For hot dogs Morningstar once again tops the list for me. One thing you should know about the Morninstar veggie dogs is that they are all stuck together in the packages they come in. Getting them apart can be a hassle but it's well worth it. Boca also makes some good veggie dogs along with some delicious veggie sausages (you seriously can't taste the difference).
Out of all the veggie products that I've tried I think my favorite is Gardenburger's BBQ Riblets. It's very tasty and it doesn't have any traces of animal products for those of you who are vegan.
Good luck everbody.
I get the veggie dogs every once in a while but they are the least realistic of the meat substitutes and I wouldn't recommend them to newbies. The bbq riblets, however, are indeed a treat but not as reasonably priced as the burgers which come 4 to a box over here for under $4.
The best milk substitute is far and away Rice Dream in my opinion. None of the soy milks appeal to me and I'm already eating enough soy products as it is.
...I've got some tofu in the frig now that I will make another attempt at frying up the way you would get it at a Chinese restaurant but it never comes out right. I would like it browned and crisp but I don't want to use a lot of oil. What kind of seasoning can I use?
I'm really interested to see if Jane's got a slam-dunk on this.
I spent about a year doing tofu experiements, but didn't have any books or experts to consult about it. If you slice the tofu really thin (1/8"-1/4"), put some oil in a pan, turn up the heat as far as it can go without making the oil smoke, and cook for-freaking-ever you'll end up with a pleasing, browned jerky-like substance.
I liked the result, but it took at least 45 minutes to do. This post (http://www.vegsource.com/talk/recipes/messages/53803.html) suggests pressing out the water and dusting in flour, which make sense to me.
As far as marinades go, I've never had a result I liked. You'd think if you soak a block of tofu in A-1 sauce overnight, it'd end up pretty tangy. No dice. I've tried a number of things, using stronger and stronger spices. When I did an overnight marinade in Sriracha pepper sauce (http://www.huyfong.com/no_frames/sriracha.htm) and jalepeno juice it turned the tofu into wet dust and I gave up. :)

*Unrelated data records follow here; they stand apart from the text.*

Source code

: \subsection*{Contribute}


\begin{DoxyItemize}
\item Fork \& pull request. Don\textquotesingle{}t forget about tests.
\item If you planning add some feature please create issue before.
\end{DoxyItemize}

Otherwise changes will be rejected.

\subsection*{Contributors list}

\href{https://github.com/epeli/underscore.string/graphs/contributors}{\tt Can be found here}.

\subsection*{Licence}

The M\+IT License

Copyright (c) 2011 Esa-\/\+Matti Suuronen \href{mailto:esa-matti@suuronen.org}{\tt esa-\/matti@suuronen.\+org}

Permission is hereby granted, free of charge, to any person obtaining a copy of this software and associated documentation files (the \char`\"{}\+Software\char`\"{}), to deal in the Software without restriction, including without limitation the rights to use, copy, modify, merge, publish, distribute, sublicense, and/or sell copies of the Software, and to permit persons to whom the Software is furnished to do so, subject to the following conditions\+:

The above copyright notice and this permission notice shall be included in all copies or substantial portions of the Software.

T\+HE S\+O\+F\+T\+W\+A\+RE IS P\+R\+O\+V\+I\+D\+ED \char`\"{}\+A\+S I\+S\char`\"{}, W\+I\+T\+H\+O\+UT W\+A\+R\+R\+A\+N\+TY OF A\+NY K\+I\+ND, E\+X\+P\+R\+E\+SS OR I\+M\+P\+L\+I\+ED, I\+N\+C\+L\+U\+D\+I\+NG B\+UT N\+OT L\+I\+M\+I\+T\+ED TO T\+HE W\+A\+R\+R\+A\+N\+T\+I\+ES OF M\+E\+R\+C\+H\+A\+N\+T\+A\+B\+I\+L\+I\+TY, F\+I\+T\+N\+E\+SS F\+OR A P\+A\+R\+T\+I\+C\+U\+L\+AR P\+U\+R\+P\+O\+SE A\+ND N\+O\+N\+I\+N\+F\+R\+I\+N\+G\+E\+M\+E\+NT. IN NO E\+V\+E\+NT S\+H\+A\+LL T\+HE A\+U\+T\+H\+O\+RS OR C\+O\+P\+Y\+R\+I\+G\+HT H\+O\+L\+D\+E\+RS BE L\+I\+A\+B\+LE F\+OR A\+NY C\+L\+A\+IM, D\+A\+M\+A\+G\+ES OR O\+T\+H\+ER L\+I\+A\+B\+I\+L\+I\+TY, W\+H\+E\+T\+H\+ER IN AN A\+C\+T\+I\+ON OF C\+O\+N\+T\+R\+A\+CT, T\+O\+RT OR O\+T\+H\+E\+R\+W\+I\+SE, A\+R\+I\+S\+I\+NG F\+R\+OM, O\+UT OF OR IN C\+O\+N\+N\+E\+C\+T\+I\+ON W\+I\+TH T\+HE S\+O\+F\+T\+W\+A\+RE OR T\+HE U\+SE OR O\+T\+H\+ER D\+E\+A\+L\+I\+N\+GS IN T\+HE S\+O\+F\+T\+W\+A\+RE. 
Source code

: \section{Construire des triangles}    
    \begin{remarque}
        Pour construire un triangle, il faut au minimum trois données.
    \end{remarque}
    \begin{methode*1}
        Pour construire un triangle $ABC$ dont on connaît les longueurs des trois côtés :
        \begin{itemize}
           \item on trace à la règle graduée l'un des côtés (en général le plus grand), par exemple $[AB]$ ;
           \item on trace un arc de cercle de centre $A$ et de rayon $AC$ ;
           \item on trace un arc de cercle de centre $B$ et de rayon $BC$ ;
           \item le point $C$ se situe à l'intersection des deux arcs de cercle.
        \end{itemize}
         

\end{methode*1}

I hear ya haus. I was able to get the tofu browned and chewy once with a mix of soy sauce and barbacue sauce but it was years ago and I have not been able to duplicate it since.
You know, Jane keeps boasting of her cooking prowess yet she passes on our simple veggy question to pontificate on some unsolvable political issue in another thread while leaving us hanging with square lumps of white, tastless bean curd, and empty bellys. :(
I spent some time reading up on cooking oils and think I've figured some stuff out. I don't claim to be an expert, so if something in this post looks crazy, lemme know.
First off, for small jobs, PAM looks like a winner. No fat, no cholesterol, not exactly organic but nothing on the ingredients list looks too heinous.
For larger jobs, Canola Oil looks like the best all-around choice. Among all oils you can fry with, Canola has the highest ratios of both monounsaturated fat to saturated fat (62:6) and polyunsaturated fat to saturated fat (32:6).
Saturated fat is the "bad" kind that causes problems like high blood pressure, hardening of the arteries, high cholesterol and so forth.
The "good fats" are the unsaturated ones. Here are some benefits of unsaturated fats:
transports fat-soluble vitamins A, D, E and K throughout the body.
cushions and protects internal organs.
Essential fatty acids (EFAs), benefit your heart, metabolism and immune system.
Some EFAs are used by the body for structural, hormonal and electrical functions rather than for energy. These EFAs increase metabolic rate and increase fat burn off resulting in loss of weight.
Both kinds decrease cholesterol levels and polyunsaturated does it quicker. Monounsaturated has the special property of raising "good cholesterol" (HDL).
If you're interested, there's a lot of information on and around the WikiPedia Cooking Oil Page (http://en.wikipedia.org/wiki/Cooking_oil).
Your expose of the global oil industry is informative, haus, but it is not helping solve the hunger crisis I am experiencing here at home. Where's Jane of Arc when you need her?
(kicking it up a notch, as Emerill would say)
For God's sake women, we are just two humble, wifeless men trying to scrape up a simple, politically correct meal so that we may continue to have the strength to fight injustice and tyranny in the world. All we are asking for monicum of help in unraveling the mysteries of tofu in the kitchen -- it's not like we're asking you to come up with a Middle East peace plan or solve the Davinci Code. Can you help? Can anyone help!!! We're starving over here... :binkybaby:
ok, i've just had a little granola cereal with rice milk and i'm settling down now.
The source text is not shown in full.